Controllable Capillary Assembly of Magnetic Ellipsoidal Janus Particles into Tunable Rings, Chains and Hexagonal Lattices

TL;DR

This paper demonstrates how magnetic ellipsoidal Janus particles can be controllably assembled into various structures at fluid interfaces using capillary interactions and external magnetic fields, enabling tunable material design.

Contribution

It introduces a method for controllable assembly of anisotropic particles into diverse structures via capillary and magnetic interactions, with a predictive phase diagram.

Findings

Particles form chains, lattices, and rings based on tilt angle.

External magnetic fields actively control the assembled structures.

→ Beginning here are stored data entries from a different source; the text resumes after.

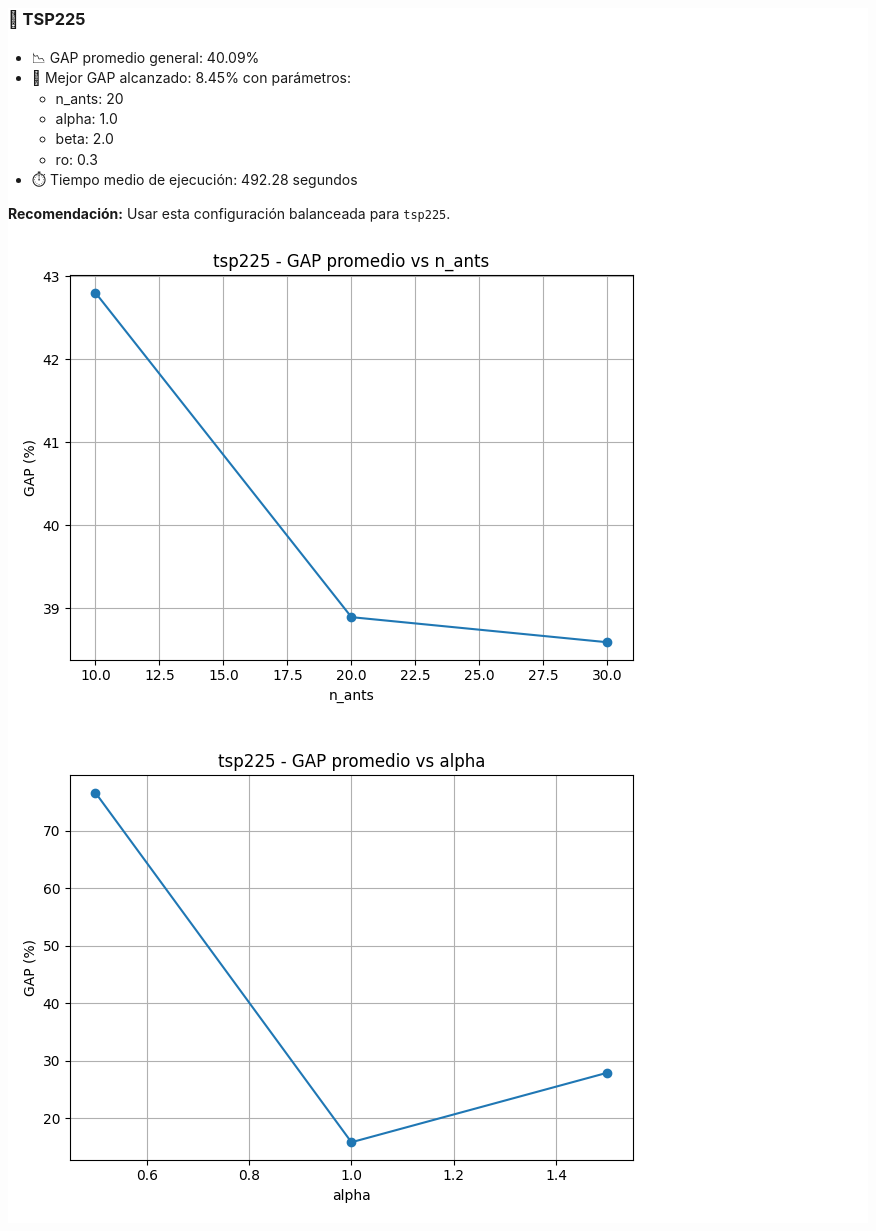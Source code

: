 ### 🧠 TSP225
- 📉 GAP promedio general: 40.09%
- 🥇 Mejor GAP alcanzado: 8.45% con parámetros:
  - n_ants: 20
  - alpha: 1.0
  - beta: 2.0
  - ro: 0.3
- ⏱️ Tiempo medio de ejecución: 492.28 segundos

**Recomendación:** Usar esta configuración balanceada para `tsp225`.


![GAP vs n_ants - tsp225](./grafico_gap_vs_n_ants_tsp225.png)


![GAP vs alpha - tsp225](./grafico_gap_vs_alpha_tsp225.png)
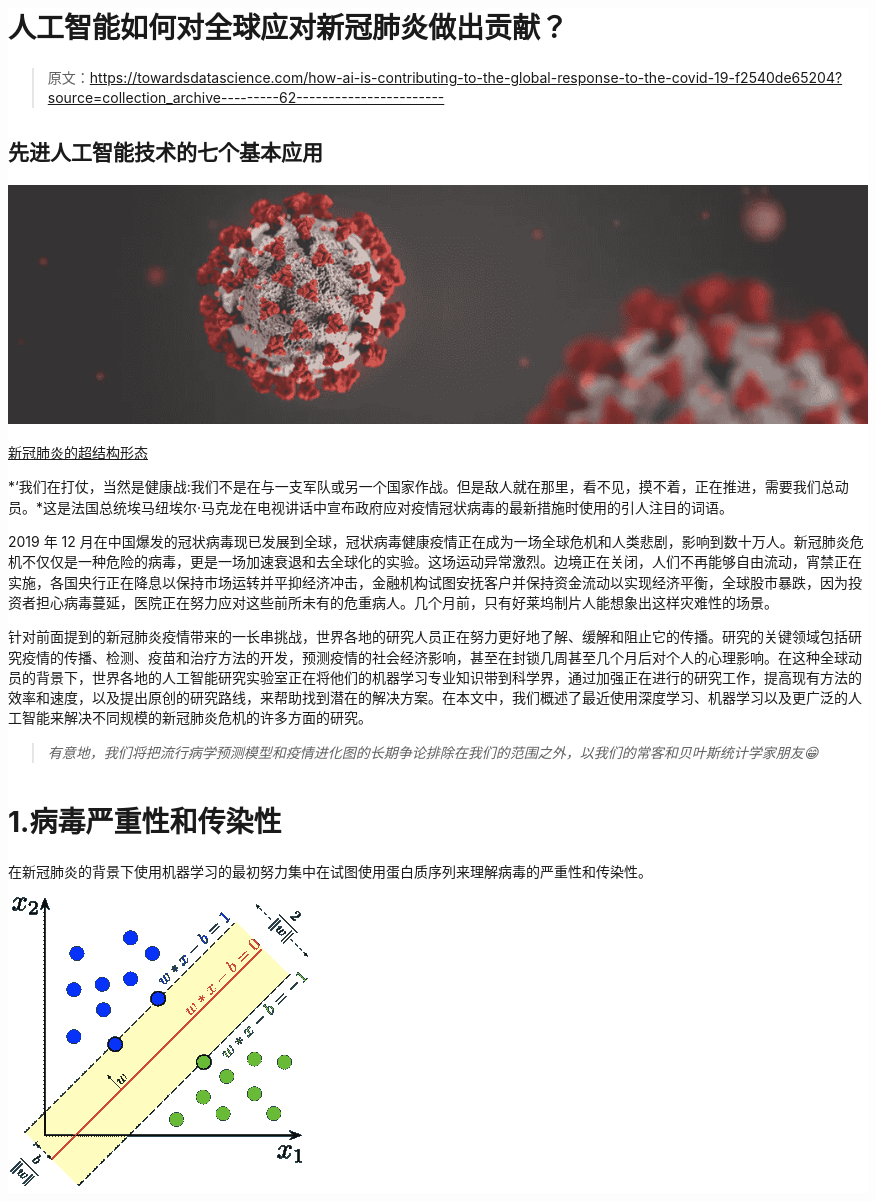 # 人工智能如何对全球应对新冠肺炎做出贡献？

> 原文：<https://towardsdatascience.com/how-ai-is-contributing-to-the-global-response-to-the-covid-19-f2540de65204?source=collection_archive---------62----------------------->

## 先进人工智能技术的七个基本应用

![](img/b4a597b5eb7668a7e42727a8670b624a.png)

[新冠肺炎的超结构形态](https://des.az.gov/services/coronavirus)

*‘我们在打仗，当然是健康战:我们不是在与一支军队或另一个国家作战。但是敌人就在那里，看不见，摸不着，正在推进，需要我们总动员。*这是法国总统埃马纽埃尔·马克龙在电视讲话中宣布政府应对疫情冠状病毒的最新措施时使用的引人注目的词语。

2019 年 12 月在中国爆发的冠状病毒现已发展到全球，冠状病毒健康疫情正在成为一场全球危机和人类悲剧，影响到数十万人。新冠肺炎危机不仅仅是一种危险的病毒，更是一场加速衰退和去全球化的实验。这场运动异常激烈。边境正在关闭，人们不再能够自由流动，宵禁正在实施，各国央行正在降息以保持市场运转并平抑经济冲击，金融机构试图安抚客户并保持资金流动以实现经济平衡，全球股市暴跌，因为投资者担心病毒蔓延，医院正在努力应对这些前所未有的危重病人。几个月前，只有好莱坞制片人能想象出这样灾难性的场景。

针对前面提到的新冠肺炎疫情带来的一长串挑战，世界各地的研究人员正在努力更好地了解、缓解和阻止它的传播。研究的关键领域包括研究疫情的传播、检测、疫苗和治疗方法的开发，预测疫情的社会经济影响，甚至在封锁几周甚至几个月后对个人的心理影响。在这种全球动员的背景下，世界各地的人工智能研究实验室正在将他们的机器学习专业知识带到科学界，通过加强正在进行的研究工作，提高现有方法的效率和速度，以及提出原创的研究路线，来帮助找到潜在的解决方案。在本文中，我们概述了最近使用深度学习、机器学习以及更广泛的人工智能来解决不同规模的新冠肺炎危机的许多方面的研究。

> *有意地，我们将把流行病学预测模型和疫情进化图的长期争论排除在我们的范围之外，以我们的常客和贝叶斯统计学家朋友😁*

# 1.病毒严重性和传染性

在新冠肺炎的背景下使用机器学习的最初努力集中在试图使用蛋白质序列来理解病毒的严重性和传染性。

![](img/b64882887bed8721f373d27cfb939e76.png)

A phase diagram predicts stable structures at different field strengths.

Abstract

Colloidal assembly at fluid interfaces has a great potential for the bottom-up fabrication of novel structured materials. However, challenges remain in realizing controllable and tunable assembly of particles into diverse structures. Herein, we report the capillary assembly of magnetic ellipsoidal Janus particles at a fluid-fluid interface. Depending on their tilt angle, i.e. the angle the particle main axis forms with the fluid interface, these particles deform the interface and generate capillary dipoles or hexapoles. Driven by capillary interactions, multiple particles thus assemble into chain-, hexagonal lattice- and ring-like structures, which can be actively controlled by applying an external magnetic field. We predict a field-strength phase diagram in which various structures are present as stable states. Owing to the diversity, controllability, and tunability of assembled structures, magnetic ellipsoidal Janus particles at fluid interfaces could therefore serve as versatile building blocks for novel materials.